As well as the usual tweaks to asset class return assumptions, the 2020 version of the reference portfolio drops the specific emerging markets equities component of previous years.
“We retained the asset allocation of 80% to growth assets and 20% to income assets, and the 100% foreign currency hedge ratio,” the NZS report says. “The main change from the 2015 review was the decision to combine developed and emerging market equities into a single building block, global equities.”
However, the fund also made some technical adjustments to the underlying index measures used in the reference portfolio design.
“We deviated from the 2015 review in choosing to assign weights to each asset class based on widely used liquid market index weights rather than the full investable market,” the NZS review says. “This is because we considered our practical ability to invest the Reference Portfolio efficiently more important than getting access to the full investable market.”

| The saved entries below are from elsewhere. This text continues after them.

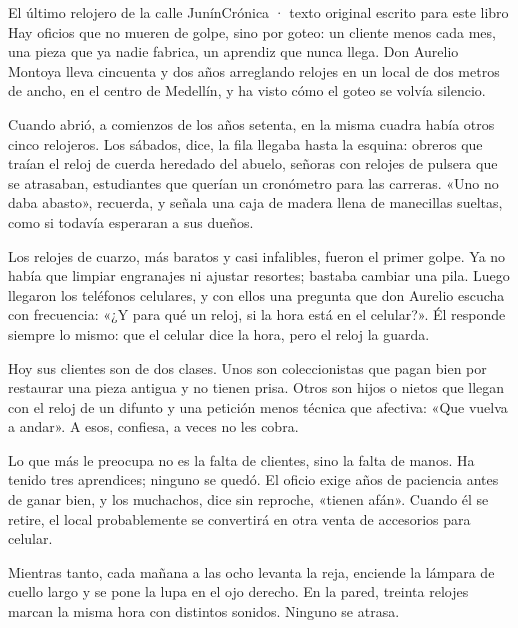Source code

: \begin{texto}{El último relojero de la calle Junín}{Crónica · texto original escrito para este libro}
\pa Hay oficios que no mueren de golpe, sino por goteo: un cliente menos cada mes, una pieza que ya nadie fabrica, un
aprendiz que nunca llega. Don Aurelio Montoya lleva cincuenta y dos años arreglando relojes en un local de dos metros de
ancho, en el centro de Medellín, y ha visto cómo el goteo se volvía silencio.

\pa Cuando abrió, a comienzos de los años setenta, en la misma cuadra había otros cinco relojeros. Los sábados, dice, la
fila llegaba hasta la esquina: obreros que traían el reloj de cuerda heredado del abuelo, señoras con relojes de pulsera
que se atrasaban, estudiantes que querían un cronómetro para las carreras. «Uno no daba abasto», recuerda, y señala una
caja de madera llena de manecillas sueltas, como si todavía esperaran a sus dueños.

\pa Los relojes de cuarzo, más baratos y casi infalibles, fueron el primer golpe. Ya no había que limpiar engranajes ni
ajustar resortes; bastaba cambiar una pila. Luego llegaron los teléfonos celulares, y con ellos una pregunta que don
Aurelio escucha con frecuencia: «¿Y para qué un reloj, si la hora está en el celular?». Él responde siempre lo mismo: que
el celular dice la hora, pero el reloj la guarda.

\pa Hoy sus clientes son de dos clases. Unos son coleccionistas que pagan bien por restaurar una pieza antigua y no tienen
prisa. Otros son hijos o nietos que llegan con el reloj de un difunto y una petición menos técnica que afectiva: «Que
vuelva a andar». A esos, confiesa, a veces no les cobra.

\pa Lo que más le preocupa no es la falta de clientes, sino la falta de manos. Ha tenido tres aprendices; ninguno se quedó.
El oficio exige años de paciencia antes de ganar bien, y los muchachos, dice sin reproche, «tienen afán». Cuando él se
retire, el local probablemente se convertirá en otra venta de accesorios para celular.

\pa Mientras tanto, cada mañana a las ocho levanta la reja, enciende la lámpara de cuello largo y se pone la lupa en el ojo
derecho. En la pared, treinta relojes marcan la misma hora con distintos sonidos. Ninguno se atrasa.
\end{texto}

While the review confirmed the reference portfolio exposure to NZ shares of 5 per cent remained appropriate (although the NZX represents just 0.12 per cent of global equity markets), the fund dithered on its currency hedging policy.
The report says NZ dollar dynamics have changed in the last decade with the historical positive returns from hedging falling significantly an expected stronger correlation of the Kiwi to global equities reducing diversification benefits.
“In 2020 we expect the equilibrium NZD risk premium to be less than the historical average,” the NZS says.
“… on balance, our model assumptions in the 2020 review were slightly less supportive of being fully hedged than in the 2015 review. Despite this, our modelling shows that the hedge ratio that maximises return is 100%, and that using long-term risk, the optimal hedge ratio lies in the range of 90-100%. Consequently we decided to retain a fully hedged Reference Portfolio.”
The review further ruled out including inflation-hedging strategies and commodities exposure in the reference portfolio.
“Our view is that while commodity futures attract a risk premium, this premium is low relative to the volatility of the asset class, largely derives from rebalancing and is thus not a passive source of return,” the report says. “Moreover, long commodity futures (in which we agree to buy the commodity at some future date) could be inconsistent with our Climate Change Investment Strategy, given that the most-tracked commodity futures indices are heavily exposed to energy.”
Stephen Gilmore, NZS chief investment officer, says in the report that the reference portfolio is an “alternative portfolio to the actual portfolio the Fund invests in and is designed with the Fund’s objective and mandate in mind”.
“In practice, it comprises just over half of our actual portfolio, with our active investment strategies making up the balance.”
The now almost $54 billion fund has returned (after costs but before tax) an average 10.1 per cent since inception in 2003, adding $8.5 billion above the reference portfolio.